Soundtrack album by Charles Fox
- Released: December 8, 1980
- Recorded: 1980
- Genre: Soundtrack
- Label: 20th Century Fox
- Producers: Charles Fox; Gregg Perry;

Singles from 9 to 5
- "9 to 5" Released: November 3, 1980;

= 9 to 5 (soundtrack) =

Soundtrack of the 1980 film 9 to 5

9 to 5 is the soundtrack album to the 1980 film of the same name. It was released on December 8, 1980, by 20th Century Fox Records. The album features selections from the score by Charles Fox and the theme song, "9 to 5", written and recorded by Dolly Parton. It became one of her biggest hits of the decade and was nominated for several awards, including the Academy Award for Best Song at the 53rd Academy Awards.

==Background==
While filming 9 to 5, Dolly Parton found she could use her long acrylic fingernails to simulate the sound of a typewriter. She wrote the song on set by clicking her nails together and forming the beat.

==Critical reception==
A review published in the December 20, 1980 issue of Billboard said, "The main title ("9 to 5") [is] the only track with vocals on this film score that utilizes classical music throughout. Dolly Parton's soft country vocals on the title track are complemented by innovative piano chords. Tight orchestration, effectively using brass, strings and rhythm instruments, abound on "Violet Steals Body", "Judy's Fantasy", and "Dora Lee's Fantasy." Best cuts: Those mentioned."

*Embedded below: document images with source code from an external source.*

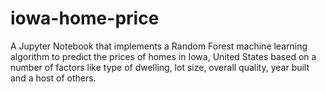 # iowa-home-price

A Jupyter Notebook that implements a Random Forest machine learning algorithm to predict the prices of homes in Iowa, United States based on a number of factors like type of dwelling, lot size, overall quality, year built and a host of others.
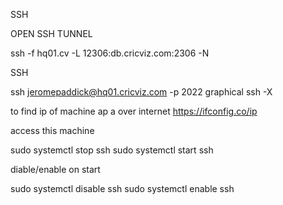 SSH

OPEN SSH TUNNEL

 ssh -f hq01.cv -L 12306:db.cricviz.com:2306 -N

SSH

ssh jeromepaddick@hq01.cricviz.com -p 2022
graphical
ssh -X 

to find ip of machine 
ap a
over internet
https://ifconfig.co/ip

access this machine

sudo systemctl stop ssh
sudo systemctl start ssh


diable/enable on start 

sudo systemctl disable ssh
sudo systemctl enable ssh
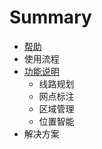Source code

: # Summary

* [帮助](README.md)
* 使用流程
* [功能说明](chapter1.md)
   * 线路规划
   * 网点标注
   * 区域管理
   * 位置智能
* 解决方案

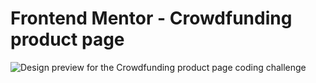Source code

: # Frontend Mentor - Crowdfunding product page

![Design preview for the Crowdfunding product page coding challenge](./design/desktop-preview.jpg)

==Commercial performance==
The album peaked at number 77 on the Billboard 200 and spent a total of 15 weeks on the chart.

The only single released from the soundtrack, "9 to 5", peaked at number one for two weeks on the Billboard Hot 100, as well as the Billboard Hot Country Singles chart. Additionally, it was certified platinum by the RIAA.

==Accolades==

24th Annual Grammy Awards
Nominee / work: Award; Result; Ref.
"9 to 5": Song of the Year; Nominated
Best Country Vocal Performance, Female: Won
Best Country Song: Won
9 to 5: Best Album of Original Score Written for a Motion Picture or Television Special; Nominated

The song "9 to 5" was nominated for several awards, including the Academy Award for Best Song at the 53rd Academy Awards. It won the 1981 People's Choice Award for Favorite Motion Picture Song at the 7th People's Choice Awards, and two 1982 Grammy Awards for Country Song of the Year and Female Country Vocal of the Year at the 24th Annual Grammy Awards.

==Track listing==

| No. | Title | Writer(s) | Length |
|---|---|---|---|
| 1. | "9 to 5" (Main Title – Vocal) (performed by Dolly Parton) | Dolly Parton | 2:42 |
| 2. | "Violet Steals Body" |  | 3:35 |
| 3. | "Office Montage" |  | 2:53 |
| 4. | "Judy's Fantasy" |  | 2:20 |
| 5. | "Hart Tries to Escape" |  | 2:14 |
| 6. | "Pillow Fight" |  | 2:03 |
| 7. | "Violet's Fantasy" |  | 4:25 |
| 8. | "Easy Time" |  | 1:50 |
| 9. | "Dora Lee's Fantasy" |  | 2:06 |
| 10. | "Violet's Poisoned the Boss" |  | 2:29 |
| 11. | "Ajax Warehouse" |  | 2:23 |
| 12. | "The Intruder" |  | 1:39 |
| 13. | "Charlie's Bar" |  | 1:49 |
| 14. | "9 to 5" (End Title – Vocal) (performed by Dolly Parton) | Parton | 2:28 |

==Charts==

| Chart (1980/81) | Peak position |
|---|---|
| Australia (Kent Music Report) | 33 |
| US Billboard Top LPs & Tape | 77 |

== Certifications ==

| Region | Certification | Certified units/sales |
| Australia (ARIA) | 3× Platinum | 210,000^{‡} |
^{‡} Sales+streaming figures based on certification alone.